Upon review of the record in the present case, we find no error in the trial court's decision finding that there was sufficient evidence to support the board's decision that appellant had been discharged from his employment for just cause. Appellant was fully aware of his employer's attendance policy in which points were assessed against an employee for absenteeism and tardiness. The accumulation of more than nine points resulted in automatic termination which was apparently administered in a strict and impartial manner. During the course of his employment, appellant had been repeatedly absent and tardy, had received two prior warnings regarding problems with his attendance, and had been alerted that he was on the verge of discharge.

 

The last event which pushed appellant's total points over the permissible level of nine resulted from an automobile accident on a non-workday. While appellant claimed that the injuries arising out of the accident were very severe, he did not seek treatment in an emergency room nor contact his physician until approximately three days later and did not see a physician until five days following the accident. There was also testimony that when appellant contacted his foreman and reported off work for the first workday following the accident, he failed to elaborate on any of the details of the accident, nor did he state how severely he was injured or for what period he intended to be off work.
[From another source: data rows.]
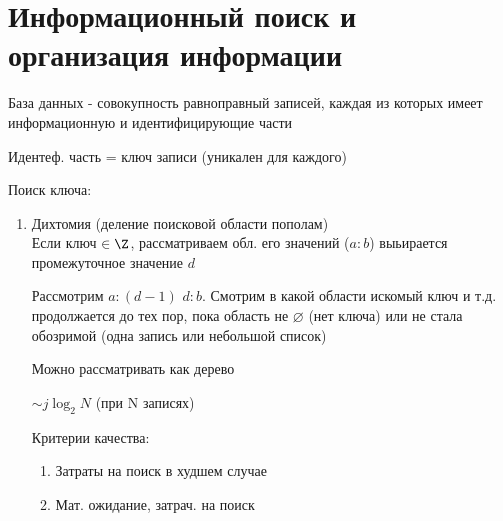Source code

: \documentclass[discrete.tex]{subfiles}
\begin{document}
  \section{Информационный поиск и организация информации}

  \begin{definition}
    База данных - совокупность равноправный записей, каждая из которых имеет информационную и идентифицирующие части

    Идентеф. часть = ключ записи (уникален для каждого)
  \end{definition}

  Поиск ключа:
  \begin{enumerate}
    \item Дихтомия (деление поисковой области пополам)\\
    Если ключ $\in \Z$, рассматриваем обл. его значений ($a:b$) выьирается промежуточное значение $d$

    Рассмотрим $a:(d-1)$ $d:b$. Смотрим в какой области искомый ключ и т.д. продолжается до тех пор, пока область не $\varnothing$ (нет ключа) или не стала обозримой (одна запись или небольшой список)

    Можно рассматривать как дерево

    $\sim j \log_2 N$ (при N записях)

    Критерии качества:
    \begin{enumerate}
      \item Затраты на поиск в худшем случае
      \item Мат. ожидание, затрач. на поиск
    \end{enumerate}
  \end{enumerate}
\end{document}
When appellant failed to report off work for Tuesday, Wednesday and Thursday, and failed to timely produce a written excuse, his employer informed him that his employment was terminated effective March 16, 1986, pending a hearing. We note that there exist two doctors' reports in the record stating that at no time that appellant was absent from work was he unable to work. It is clear that an employee may be discharged for just cause based upon absence or tardiness. See Kiikka v. Ohio Bur. of Emp. Services (1985), 21 Ohio App. 3d 168, 169. We find no error in the board's decision requiring appellant to have made a greater effort to notify his employer and seek prompt medical attention nor in its decision that the tendered medical excuse was untimely.

 

Furthermore, we find that the negotiated policy regarding attendance to have been fair and fairly applied since appellant received notice of the policy, the policy was capable of being understood by the average person and there existed a rational basis for that policy. See Shaffer v. American Sickle Cell Anemia Assn. (June 12, 1986), Cuyahoga App. No. 50127, unreported. There exists no indication in the record demonstrating that appellant was treated differently from other employees nor that the employer had at anytime discriminatorily applied the policy.

 

Based on the foregoing, appellant's assignment of error is not well-taken and is overruled. The judgment of the trial court is hereby affirmed.


 DISPOSITION
 

Judgment affirmed.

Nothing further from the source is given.